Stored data
==================================================

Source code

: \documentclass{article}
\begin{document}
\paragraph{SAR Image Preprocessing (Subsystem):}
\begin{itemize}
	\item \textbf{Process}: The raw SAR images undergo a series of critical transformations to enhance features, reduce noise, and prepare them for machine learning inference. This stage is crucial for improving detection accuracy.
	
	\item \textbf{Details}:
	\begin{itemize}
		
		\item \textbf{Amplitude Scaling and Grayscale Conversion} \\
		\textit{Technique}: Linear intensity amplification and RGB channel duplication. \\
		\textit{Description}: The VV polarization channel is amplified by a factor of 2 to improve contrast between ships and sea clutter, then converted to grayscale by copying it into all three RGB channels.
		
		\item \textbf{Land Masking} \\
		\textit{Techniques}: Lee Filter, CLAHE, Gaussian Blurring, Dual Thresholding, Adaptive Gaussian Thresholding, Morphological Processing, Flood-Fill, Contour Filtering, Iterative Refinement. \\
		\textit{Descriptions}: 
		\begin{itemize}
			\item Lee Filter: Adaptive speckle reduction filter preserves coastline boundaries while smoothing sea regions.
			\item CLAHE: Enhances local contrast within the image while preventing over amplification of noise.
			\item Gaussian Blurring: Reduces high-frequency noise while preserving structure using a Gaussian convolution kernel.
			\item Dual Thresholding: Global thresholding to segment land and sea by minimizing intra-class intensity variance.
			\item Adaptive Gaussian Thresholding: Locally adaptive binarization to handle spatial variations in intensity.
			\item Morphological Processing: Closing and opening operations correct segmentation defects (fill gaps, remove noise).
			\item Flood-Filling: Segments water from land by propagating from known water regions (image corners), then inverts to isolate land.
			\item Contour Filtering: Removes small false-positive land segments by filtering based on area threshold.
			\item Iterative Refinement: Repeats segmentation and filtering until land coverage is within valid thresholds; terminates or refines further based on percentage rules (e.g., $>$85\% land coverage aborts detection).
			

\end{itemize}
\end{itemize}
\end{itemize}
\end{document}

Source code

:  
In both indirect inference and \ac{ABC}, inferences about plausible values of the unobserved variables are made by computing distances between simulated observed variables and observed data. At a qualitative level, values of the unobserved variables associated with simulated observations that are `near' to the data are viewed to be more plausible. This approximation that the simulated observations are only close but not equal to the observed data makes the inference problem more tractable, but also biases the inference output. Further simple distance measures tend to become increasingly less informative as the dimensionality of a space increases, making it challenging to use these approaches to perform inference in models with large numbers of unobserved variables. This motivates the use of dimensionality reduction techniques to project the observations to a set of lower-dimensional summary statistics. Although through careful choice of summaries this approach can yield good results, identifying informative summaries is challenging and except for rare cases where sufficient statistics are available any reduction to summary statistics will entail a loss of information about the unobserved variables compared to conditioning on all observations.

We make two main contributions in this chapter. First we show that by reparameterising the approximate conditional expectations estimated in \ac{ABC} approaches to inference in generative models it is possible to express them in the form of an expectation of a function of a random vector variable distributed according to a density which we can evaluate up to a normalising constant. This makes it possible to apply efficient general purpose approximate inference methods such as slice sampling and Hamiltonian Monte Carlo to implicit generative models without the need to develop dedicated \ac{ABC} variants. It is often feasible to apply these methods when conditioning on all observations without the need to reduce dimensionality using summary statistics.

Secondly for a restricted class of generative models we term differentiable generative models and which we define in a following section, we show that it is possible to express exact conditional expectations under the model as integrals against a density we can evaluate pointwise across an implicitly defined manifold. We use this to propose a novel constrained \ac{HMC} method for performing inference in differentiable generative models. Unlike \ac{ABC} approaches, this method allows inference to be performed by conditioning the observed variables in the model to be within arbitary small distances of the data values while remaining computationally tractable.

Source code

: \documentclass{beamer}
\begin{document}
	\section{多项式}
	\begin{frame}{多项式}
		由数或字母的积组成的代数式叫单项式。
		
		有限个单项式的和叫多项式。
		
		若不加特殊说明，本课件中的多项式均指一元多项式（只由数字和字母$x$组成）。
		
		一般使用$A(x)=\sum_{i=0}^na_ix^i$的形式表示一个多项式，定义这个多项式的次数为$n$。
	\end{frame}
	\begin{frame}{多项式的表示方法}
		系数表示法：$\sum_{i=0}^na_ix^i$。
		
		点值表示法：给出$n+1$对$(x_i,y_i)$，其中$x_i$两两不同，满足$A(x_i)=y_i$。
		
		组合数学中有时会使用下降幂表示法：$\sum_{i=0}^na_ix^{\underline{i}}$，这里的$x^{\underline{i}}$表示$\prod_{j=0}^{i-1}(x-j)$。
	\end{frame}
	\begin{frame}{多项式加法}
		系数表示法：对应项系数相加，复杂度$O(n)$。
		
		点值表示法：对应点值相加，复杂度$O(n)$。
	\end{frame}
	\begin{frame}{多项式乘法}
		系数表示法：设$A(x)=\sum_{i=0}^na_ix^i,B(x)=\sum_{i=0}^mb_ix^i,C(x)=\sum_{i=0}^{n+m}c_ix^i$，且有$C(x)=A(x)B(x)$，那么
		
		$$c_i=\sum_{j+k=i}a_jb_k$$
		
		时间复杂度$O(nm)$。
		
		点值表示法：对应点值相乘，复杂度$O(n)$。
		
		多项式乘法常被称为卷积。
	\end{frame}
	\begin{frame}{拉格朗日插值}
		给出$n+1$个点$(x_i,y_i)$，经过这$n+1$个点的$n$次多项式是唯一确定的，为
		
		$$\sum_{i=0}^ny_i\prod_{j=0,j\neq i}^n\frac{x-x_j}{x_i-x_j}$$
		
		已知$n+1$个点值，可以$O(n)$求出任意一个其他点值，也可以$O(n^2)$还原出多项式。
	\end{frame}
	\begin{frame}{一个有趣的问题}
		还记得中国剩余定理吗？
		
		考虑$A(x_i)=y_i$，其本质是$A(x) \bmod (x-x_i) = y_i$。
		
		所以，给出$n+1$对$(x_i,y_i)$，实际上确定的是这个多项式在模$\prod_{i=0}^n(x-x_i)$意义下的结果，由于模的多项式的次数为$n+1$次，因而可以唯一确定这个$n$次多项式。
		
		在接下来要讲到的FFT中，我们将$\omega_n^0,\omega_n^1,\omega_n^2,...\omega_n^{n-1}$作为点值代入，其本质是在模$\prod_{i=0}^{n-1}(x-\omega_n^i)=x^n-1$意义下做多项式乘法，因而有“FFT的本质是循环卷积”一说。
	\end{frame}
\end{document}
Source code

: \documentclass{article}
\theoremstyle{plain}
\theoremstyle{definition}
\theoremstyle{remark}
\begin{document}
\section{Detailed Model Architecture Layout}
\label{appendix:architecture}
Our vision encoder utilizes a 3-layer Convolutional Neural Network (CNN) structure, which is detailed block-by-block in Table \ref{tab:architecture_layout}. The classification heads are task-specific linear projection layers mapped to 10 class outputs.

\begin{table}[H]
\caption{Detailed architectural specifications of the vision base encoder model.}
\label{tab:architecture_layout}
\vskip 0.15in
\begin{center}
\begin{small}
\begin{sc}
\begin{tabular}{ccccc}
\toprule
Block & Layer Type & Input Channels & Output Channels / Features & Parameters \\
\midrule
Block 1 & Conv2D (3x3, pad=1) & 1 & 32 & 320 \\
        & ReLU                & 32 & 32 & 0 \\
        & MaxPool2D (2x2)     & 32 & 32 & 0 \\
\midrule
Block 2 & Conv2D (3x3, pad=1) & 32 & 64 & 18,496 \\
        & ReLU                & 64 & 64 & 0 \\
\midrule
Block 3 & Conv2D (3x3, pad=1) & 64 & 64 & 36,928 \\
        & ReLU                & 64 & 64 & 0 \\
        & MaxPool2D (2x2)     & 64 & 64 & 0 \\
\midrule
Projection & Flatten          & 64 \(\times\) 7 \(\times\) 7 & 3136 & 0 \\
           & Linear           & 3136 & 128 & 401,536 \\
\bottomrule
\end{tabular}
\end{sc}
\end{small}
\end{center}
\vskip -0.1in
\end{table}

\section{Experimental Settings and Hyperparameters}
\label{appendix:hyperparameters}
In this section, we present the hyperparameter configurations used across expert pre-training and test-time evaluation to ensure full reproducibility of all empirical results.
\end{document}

==================================================

Extract every line above containing the word "Gaussian".

		\textit{Techniques}: Lee Filter, CLAHE, Gaussian Blurring, Dual Thresholding, Adaptive Gaussian Thresholding, Morphological Processing, Flood-Fill, Contour Filtering, Iterative Refinement. \\
			\item Gaussian Blurring: Reduces high-frequency noise while preserving structure using a Gaussian convolution kernel.
			\item Adaptive Gaussian Thresholding: Locally adaptive binarization to handle spatial variations in intensity.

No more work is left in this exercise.